═════ RECORDS SHOWN ═════
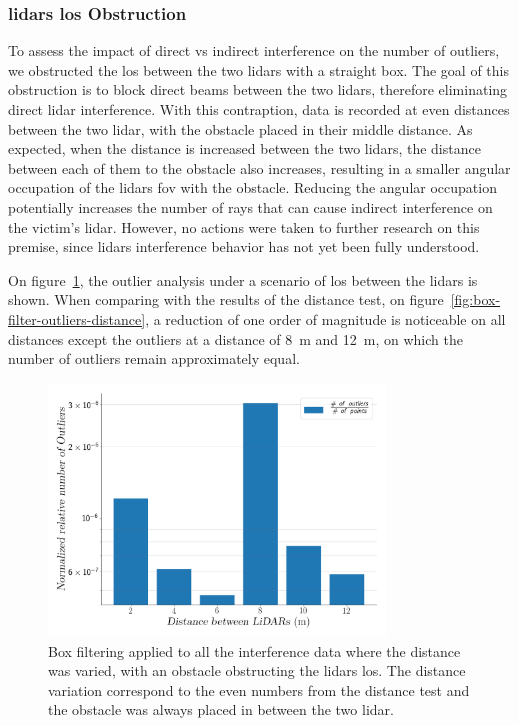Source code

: \subsubsection{\acp{lidar} \ac{los} Obstruction}
To assess the impact of direct vs indirect interference on the number of outliers, we obstructed the \acf{los} between the two \acp{lidar} with a straight box. The goal of this obstruction is to block direct beams between the two \acp{lidar}, therefore eliminating direct \ac{lidar} interference. With this contraption, data is recorded at even distances between the two \ac{lidar}, with the obstacle placed in their middle distance. As expected, when the distance is increased between the two \acp{lidar}, the distance between each of them to the obstacle also increases, resulting in a smaller angular occupation of the \acp{lidar} \ac{fov} with the obstacle. Reducing the angular occupation potentially increases the number of rays that can cause indirect interference on the victim's \ac{lidar}. However, no actions were taken to further research on this premise, since \acp{lidar} interference behavior has not yet been fully understood.

On figure~\ref{fig:box-filter-outliers-LOS}, the outlier analysis under a scenario of \ac{los} between the \acp{lidar} is shown. When comparing with the results of the distance test, on figure~\ref{fig:box-filter-outliers-distance}, a reduction of one order of magnitude is noticeable on all distances except the outliers at a distance of \SI{8}{\meter} and \SI{12}{\meter}, on which the number of outliers remain approximately equal. 

\begin{figure}[!ht]
\centering
\includegraphics[width=0.8\textwidth]{img/lidar-interference/box-filtering/interference-box-filter-outliers-LOS.png}
\caption{Box filtering applied to all the interference data where the distance was varied, with an obstacle obstructing the \acp{lidar} \ac{los}. The distance variation correspond to the even numbers from the distance test and the obstacle was always placed in between the two \ac{lidar}.}
\label{fig:box-filter-outliers-LOS}
\end{figure}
═════
▶ [TASK REQUIREMENTS]: The expected answer is every line in the data above that carries the string "interference".

▶ [TASK OUTPUT]:
To assess the impact of direct vs indirect interference on the number of outliers, we obstructed the \acf{los} between the two \acp{lidar} with a straight box. The goal of this obstruction is to block direct beams between the two \acp{lidar}, therefore eliminating direct \ac{lidar} interference. With this contraption, data is recorded at even distances between the two \ac{lidar}, with the obstacle placed in their middle distance. As expected, when the distance is increased between the two \acp{lidar}, the distance between each of them to the obstacle also increases, resulting in a smaller angular occupation of the \acp{lidar} \ac{fov} with the obstacle. Reducing the angular occupation potentially increases the number of rays that can cause indirect interference on the victim's \ac{lidar}. However, no actions were taken to further research on this premise, since \acp{lidar} interference behavior has not yet been fully understood.
\includegraphics[width=0.8\textwidth]{img/lidar-interference/box-filtering/interference-box-filter-outliers-LOS.png}
\caption{Box filtering applied to all the interference data where the distance was varied, with an obstacle obstructing the \acp{lidar} \ac{los}. The distance variation correspond to the even numbers from the distance test and the obstacle was always placed in between the two \ac{lidar}.}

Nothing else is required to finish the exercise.